# Task goal:
Write out the stretch of lines below that begins at the line with "is executed immediately after generation of the task." and ends at the line with "dependences are fulfilled.", including both, exactly as given and nothing more.

Rendered images with source text:
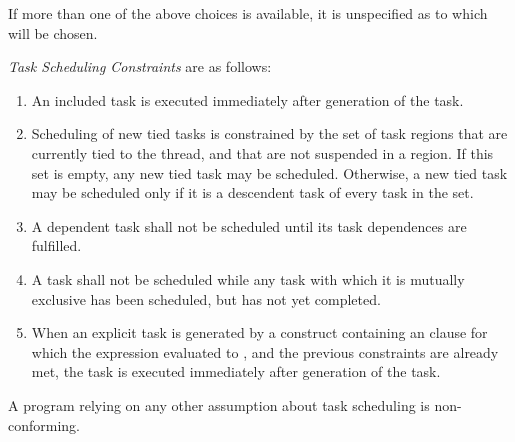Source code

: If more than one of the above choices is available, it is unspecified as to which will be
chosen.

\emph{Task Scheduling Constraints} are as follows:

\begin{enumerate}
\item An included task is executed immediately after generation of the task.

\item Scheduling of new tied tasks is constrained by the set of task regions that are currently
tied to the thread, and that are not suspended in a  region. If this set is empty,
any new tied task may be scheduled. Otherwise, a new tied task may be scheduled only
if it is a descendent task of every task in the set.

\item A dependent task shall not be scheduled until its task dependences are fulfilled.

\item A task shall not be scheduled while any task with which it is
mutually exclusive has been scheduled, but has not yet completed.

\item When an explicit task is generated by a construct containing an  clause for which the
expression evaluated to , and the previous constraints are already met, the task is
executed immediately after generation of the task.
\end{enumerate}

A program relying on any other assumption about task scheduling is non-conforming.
==
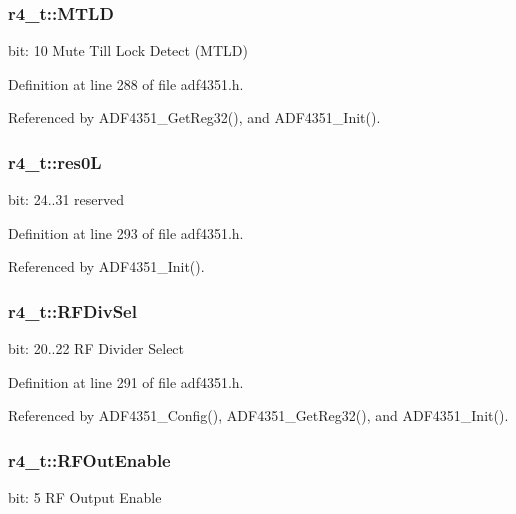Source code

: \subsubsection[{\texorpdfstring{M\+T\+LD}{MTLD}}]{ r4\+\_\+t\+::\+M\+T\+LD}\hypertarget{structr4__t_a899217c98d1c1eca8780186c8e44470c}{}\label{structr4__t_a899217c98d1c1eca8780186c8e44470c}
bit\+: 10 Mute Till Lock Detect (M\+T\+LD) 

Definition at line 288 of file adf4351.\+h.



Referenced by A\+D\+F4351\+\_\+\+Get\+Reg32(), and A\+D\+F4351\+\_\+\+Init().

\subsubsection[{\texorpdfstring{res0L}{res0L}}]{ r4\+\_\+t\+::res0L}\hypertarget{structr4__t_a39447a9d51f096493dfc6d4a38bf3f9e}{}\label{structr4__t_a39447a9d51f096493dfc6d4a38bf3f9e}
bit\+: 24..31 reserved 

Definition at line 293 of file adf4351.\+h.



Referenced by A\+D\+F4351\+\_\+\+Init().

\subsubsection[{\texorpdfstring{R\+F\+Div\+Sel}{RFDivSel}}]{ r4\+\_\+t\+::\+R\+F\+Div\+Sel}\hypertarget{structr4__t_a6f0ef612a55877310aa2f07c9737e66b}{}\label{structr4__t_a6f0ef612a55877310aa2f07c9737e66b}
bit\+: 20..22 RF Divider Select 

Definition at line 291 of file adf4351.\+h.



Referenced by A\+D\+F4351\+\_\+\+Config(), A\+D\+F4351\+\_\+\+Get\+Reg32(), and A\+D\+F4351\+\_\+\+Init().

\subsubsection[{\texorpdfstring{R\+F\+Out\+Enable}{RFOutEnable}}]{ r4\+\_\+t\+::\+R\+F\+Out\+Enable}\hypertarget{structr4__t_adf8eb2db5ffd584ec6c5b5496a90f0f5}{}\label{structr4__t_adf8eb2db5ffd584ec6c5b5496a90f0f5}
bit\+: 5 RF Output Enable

# Answer section:
\item An included task is executed immediately after generation of the task.

\item Scheduling of new tied tasks is constrained by the set of task regions that are currently
tied to the thread, and that are not suspended in a  region. If this set is empty,
any new tied task may be scheduled. Otherwise, a new tied task may be scheduled only
if it is a descendent task of every task in the set.

\item A dependent task shall not be scheduled until its task dependences are fulfilled.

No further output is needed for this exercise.